With both `Ollama` and `OPENAI_API_KEY` configured:

- simple tasks usually run locally
- private tasks prefer local execution
- high-complexity tasks can route to the cloud

Example cloud-leaning route check:

```bash
curl -X POST http://127.0.0.1:8000/v1/route \
  -H "Content-Type: application/json" \
  -d '{"task":"design architecture for a multi-step agent","private":false}'
```

### More examples

- curl walkthrough: [`examples/curl-quickstart.md`](examples/curl-quickstart.md)
- product framing and common scenarios: [`examples/use-cases.md`](examples/use-cases.md)

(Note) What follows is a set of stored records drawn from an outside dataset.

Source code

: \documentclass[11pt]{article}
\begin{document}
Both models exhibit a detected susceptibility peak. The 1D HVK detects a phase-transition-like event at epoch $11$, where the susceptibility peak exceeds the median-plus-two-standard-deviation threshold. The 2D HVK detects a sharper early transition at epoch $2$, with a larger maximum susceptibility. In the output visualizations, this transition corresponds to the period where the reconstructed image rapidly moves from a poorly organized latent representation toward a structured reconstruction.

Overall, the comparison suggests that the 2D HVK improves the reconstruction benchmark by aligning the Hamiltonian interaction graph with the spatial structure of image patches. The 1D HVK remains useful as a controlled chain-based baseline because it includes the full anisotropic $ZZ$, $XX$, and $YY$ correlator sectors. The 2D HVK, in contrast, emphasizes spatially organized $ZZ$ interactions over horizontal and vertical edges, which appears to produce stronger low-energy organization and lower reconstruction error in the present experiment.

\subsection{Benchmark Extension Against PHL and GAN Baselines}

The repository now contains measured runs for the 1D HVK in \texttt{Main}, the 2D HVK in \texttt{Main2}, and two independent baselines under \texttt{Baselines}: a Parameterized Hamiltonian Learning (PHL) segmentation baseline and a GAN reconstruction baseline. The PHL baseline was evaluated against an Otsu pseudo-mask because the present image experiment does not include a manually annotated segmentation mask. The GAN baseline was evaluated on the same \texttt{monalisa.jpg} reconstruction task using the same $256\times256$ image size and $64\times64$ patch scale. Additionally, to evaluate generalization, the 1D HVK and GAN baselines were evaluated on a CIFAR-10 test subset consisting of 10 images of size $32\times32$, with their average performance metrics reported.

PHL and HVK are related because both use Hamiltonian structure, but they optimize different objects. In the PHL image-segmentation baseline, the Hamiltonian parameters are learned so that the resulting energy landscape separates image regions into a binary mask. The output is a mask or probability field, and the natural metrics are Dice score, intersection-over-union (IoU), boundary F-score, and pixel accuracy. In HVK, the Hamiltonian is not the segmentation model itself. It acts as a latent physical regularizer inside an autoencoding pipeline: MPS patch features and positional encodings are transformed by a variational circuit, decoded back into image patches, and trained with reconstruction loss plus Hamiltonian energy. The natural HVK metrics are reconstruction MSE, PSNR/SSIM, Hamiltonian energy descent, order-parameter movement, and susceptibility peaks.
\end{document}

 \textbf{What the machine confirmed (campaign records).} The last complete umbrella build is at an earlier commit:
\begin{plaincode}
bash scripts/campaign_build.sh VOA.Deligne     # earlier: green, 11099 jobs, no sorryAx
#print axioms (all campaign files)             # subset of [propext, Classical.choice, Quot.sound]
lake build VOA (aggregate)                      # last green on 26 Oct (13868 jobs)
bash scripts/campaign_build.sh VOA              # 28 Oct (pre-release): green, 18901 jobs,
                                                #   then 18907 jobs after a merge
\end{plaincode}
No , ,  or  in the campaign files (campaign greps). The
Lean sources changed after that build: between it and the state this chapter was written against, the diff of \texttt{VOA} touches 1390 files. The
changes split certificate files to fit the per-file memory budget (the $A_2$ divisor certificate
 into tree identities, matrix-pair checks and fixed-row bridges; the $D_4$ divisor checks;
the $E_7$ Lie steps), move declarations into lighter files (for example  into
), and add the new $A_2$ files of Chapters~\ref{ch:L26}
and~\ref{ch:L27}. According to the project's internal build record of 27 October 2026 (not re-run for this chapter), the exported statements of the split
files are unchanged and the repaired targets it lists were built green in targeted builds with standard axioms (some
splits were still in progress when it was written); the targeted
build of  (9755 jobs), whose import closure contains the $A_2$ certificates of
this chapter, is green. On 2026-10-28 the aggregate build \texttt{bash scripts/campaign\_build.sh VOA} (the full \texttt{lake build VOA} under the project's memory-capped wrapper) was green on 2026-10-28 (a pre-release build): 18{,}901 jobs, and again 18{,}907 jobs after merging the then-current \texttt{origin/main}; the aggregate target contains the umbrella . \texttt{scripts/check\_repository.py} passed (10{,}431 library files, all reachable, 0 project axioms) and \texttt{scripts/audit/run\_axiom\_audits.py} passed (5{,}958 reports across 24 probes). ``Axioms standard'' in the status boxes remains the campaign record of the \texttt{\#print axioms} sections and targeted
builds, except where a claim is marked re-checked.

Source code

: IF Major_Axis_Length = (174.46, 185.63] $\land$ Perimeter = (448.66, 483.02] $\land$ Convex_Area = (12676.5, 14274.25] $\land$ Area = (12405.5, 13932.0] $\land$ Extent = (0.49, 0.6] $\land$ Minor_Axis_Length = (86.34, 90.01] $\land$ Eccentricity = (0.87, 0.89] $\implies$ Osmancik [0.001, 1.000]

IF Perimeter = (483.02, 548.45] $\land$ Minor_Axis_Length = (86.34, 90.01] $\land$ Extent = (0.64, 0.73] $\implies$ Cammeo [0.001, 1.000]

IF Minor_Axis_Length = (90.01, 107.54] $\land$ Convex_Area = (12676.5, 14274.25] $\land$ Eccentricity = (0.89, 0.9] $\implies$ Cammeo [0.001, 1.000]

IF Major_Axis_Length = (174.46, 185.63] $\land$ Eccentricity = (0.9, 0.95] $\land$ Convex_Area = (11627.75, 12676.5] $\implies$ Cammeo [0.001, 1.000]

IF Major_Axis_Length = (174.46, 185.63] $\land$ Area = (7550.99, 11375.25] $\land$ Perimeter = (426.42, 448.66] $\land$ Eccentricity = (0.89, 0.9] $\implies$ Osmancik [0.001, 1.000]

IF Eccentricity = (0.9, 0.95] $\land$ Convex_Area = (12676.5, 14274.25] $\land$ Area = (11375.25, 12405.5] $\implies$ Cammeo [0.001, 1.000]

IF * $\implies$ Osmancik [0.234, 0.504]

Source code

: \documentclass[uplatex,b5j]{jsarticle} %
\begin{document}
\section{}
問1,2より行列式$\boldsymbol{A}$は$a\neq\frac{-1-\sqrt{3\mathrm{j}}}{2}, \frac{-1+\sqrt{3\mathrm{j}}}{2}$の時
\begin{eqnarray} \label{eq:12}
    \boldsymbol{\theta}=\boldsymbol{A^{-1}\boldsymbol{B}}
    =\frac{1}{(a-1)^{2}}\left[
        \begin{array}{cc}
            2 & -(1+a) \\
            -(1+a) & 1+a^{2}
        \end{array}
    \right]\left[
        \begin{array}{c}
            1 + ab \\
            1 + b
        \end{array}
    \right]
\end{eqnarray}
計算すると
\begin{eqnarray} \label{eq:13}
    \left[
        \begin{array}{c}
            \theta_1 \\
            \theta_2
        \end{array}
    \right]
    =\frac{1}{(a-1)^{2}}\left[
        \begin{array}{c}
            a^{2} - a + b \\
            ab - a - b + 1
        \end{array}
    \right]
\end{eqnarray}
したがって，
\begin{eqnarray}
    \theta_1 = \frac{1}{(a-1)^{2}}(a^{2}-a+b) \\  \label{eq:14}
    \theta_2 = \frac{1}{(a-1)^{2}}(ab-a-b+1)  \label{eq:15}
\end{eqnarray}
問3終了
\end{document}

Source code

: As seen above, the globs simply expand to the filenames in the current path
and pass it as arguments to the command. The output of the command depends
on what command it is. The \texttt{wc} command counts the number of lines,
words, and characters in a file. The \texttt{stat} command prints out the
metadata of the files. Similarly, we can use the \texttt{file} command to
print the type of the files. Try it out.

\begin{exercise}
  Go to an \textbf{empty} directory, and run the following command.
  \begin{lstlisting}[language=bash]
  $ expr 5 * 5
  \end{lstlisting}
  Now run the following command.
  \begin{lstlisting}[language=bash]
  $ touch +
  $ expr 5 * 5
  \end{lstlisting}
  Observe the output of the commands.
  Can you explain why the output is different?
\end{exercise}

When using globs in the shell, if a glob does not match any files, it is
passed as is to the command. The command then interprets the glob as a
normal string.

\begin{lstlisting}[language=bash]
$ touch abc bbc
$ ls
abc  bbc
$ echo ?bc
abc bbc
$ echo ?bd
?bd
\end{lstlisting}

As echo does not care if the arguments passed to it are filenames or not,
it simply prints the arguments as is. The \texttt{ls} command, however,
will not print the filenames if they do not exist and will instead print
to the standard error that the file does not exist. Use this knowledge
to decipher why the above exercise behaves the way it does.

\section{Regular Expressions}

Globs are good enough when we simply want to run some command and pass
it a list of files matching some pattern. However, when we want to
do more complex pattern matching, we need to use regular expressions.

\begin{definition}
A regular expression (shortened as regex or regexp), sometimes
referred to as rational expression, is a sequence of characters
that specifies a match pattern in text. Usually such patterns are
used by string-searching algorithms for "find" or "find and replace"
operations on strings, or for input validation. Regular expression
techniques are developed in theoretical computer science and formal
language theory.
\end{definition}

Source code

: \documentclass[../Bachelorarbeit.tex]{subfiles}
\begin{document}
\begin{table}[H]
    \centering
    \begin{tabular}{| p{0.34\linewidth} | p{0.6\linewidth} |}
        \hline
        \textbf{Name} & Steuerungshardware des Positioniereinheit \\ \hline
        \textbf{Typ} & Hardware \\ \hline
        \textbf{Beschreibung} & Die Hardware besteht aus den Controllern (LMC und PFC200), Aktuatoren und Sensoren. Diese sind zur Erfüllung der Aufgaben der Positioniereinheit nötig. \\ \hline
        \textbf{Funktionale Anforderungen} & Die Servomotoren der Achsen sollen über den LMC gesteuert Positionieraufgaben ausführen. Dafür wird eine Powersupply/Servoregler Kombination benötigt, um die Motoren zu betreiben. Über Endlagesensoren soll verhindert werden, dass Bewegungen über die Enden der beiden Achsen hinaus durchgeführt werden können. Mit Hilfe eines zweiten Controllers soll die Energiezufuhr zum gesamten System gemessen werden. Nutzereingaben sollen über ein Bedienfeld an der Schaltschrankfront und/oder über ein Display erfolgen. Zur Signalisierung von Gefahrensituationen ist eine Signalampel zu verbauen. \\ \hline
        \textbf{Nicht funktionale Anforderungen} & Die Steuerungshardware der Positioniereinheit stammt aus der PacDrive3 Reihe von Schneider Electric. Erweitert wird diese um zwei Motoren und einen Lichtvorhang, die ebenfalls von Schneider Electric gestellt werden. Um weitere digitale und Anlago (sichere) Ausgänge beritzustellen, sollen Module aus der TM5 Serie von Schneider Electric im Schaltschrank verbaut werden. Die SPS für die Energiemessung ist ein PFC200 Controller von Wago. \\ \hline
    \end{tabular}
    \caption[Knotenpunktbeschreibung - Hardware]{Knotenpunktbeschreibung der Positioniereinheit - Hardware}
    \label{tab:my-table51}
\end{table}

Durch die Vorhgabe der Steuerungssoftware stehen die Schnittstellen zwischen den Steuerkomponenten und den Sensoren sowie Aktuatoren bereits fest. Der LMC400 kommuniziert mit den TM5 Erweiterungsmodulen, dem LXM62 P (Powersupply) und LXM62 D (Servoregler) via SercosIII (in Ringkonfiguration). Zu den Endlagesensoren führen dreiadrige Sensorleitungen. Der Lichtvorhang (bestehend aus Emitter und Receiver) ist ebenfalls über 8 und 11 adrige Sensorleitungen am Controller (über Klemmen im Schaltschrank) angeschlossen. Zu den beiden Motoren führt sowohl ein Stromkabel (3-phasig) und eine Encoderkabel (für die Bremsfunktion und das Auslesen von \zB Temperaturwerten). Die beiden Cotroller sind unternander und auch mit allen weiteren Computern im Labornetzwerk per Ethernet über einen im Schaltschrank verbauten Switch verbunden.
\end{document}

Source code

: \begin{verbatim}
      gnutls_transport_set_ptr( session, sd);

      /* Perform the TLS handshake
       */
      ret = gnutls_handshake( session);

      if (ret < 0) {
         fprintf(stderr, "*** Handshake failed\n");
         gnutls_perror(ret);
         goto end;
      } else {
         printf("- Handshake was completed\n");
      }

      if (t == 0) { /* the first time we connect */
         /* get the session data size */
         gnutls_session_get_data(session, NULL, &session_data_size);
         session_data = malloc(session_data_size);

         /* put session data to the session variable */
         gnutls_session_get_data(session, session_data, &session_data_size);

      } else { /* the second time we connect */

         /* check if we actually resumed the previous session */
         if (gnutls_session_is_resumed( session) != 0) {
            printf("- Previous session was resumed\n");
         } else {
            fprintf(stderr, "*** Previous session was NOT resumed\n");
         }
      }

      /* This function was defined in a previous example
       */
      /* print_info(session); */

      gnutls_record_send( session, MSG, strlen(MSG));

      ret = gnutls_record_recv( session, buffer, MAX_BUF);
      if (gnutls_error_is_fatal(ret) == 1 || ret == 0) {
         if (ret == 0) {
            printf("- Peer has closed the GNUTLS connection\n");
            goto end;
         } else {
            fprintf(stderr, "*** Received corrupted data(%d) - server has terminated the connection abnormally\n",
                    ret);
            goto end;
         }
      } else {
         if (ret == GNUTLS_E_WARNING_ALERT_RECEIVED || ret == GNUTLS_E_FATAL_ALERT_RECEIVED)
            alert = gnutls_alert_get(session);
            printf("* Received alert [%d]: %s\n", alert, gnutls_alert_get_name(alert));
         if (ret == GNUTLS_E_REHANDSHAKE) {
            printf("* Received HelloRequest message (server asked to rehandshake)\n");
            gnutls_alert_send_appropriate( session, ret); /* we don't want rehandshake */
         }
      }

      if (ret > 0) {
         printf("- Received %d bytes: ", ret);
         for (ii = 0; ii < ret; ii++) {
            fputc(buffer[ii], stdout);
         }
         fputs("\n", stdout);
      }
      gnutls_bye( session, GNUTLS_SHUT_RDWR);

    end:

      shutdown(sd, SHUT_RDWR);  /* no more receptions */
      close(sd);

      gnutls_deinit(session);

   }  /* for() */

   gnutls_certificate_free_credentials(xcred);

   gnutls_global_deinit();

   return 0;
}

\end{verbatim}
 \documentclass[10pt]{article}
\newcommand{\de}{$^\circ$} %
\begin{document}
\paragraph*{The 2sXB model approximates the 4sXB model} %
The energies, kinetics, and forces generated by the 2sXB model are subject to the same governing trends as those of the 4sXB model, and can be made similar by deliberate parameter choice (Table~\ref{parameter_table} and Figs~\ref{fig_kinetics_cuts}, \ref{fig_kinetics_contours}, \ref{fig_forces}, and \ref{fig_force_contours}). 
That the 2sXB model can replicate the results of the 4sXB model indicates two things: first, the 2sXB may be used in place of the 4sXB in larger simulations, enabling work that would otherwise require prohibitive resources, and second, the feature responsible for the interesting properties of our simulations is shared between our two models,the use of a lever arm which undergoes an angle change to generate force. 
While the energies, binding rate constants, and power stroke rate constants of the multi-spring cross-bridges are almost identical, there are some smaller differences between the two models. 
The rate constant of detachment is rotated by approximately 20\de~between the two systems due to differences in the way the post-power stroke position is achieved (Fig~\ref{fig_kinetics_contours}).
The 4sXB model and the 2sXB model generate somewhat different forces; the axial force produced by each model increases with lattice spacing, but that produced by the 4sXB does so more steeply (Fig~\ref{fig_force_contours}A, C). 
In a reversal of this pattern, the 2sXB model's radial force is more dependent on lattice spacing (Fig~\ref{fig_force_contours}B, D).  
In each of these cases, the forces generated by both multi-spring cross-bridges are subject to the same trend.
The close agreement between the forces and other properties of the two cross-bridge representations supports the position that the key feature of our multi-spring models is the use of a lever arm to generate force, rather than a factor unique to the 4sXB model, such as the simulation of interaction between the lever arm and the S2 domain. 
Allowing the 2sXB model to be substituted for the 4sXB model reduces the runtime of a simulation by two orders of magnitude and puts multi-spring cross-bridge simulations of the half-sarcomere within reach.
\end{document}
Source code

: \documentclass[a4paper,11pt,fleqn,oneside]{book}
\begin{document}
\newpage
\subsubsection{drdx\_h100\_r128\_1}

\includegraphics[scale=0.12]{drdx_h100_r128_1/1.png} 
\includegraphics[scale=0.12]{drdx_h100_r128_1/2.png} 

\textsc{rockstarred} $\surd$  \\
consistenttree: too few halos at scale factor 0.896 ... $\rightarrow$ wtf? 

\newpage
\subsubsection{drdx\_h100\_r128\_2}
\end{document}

## Example Routing Philosophy

- send simple, low-risk tasks to local models first
- prefer local execution when privacy rules require it
- escalate to stronger models when verification or confidence checks fail
- keep the decision trace visible so routing can be audited and improved

## Near-Term Roadmap

- richer verification strategies beyond heuristics
- policy packs for privacy and cost controls
- better task classification and prompt-shape heuristics
- latency-aware telemetry and routing feedback loops
- benchmark harness for local vs cloud trade-off analysis

More detail lives in [ROADMAP.md](ROADMAP.md).

## License

This scaffold uses the MIT License. See [LICENSE](LICENSE).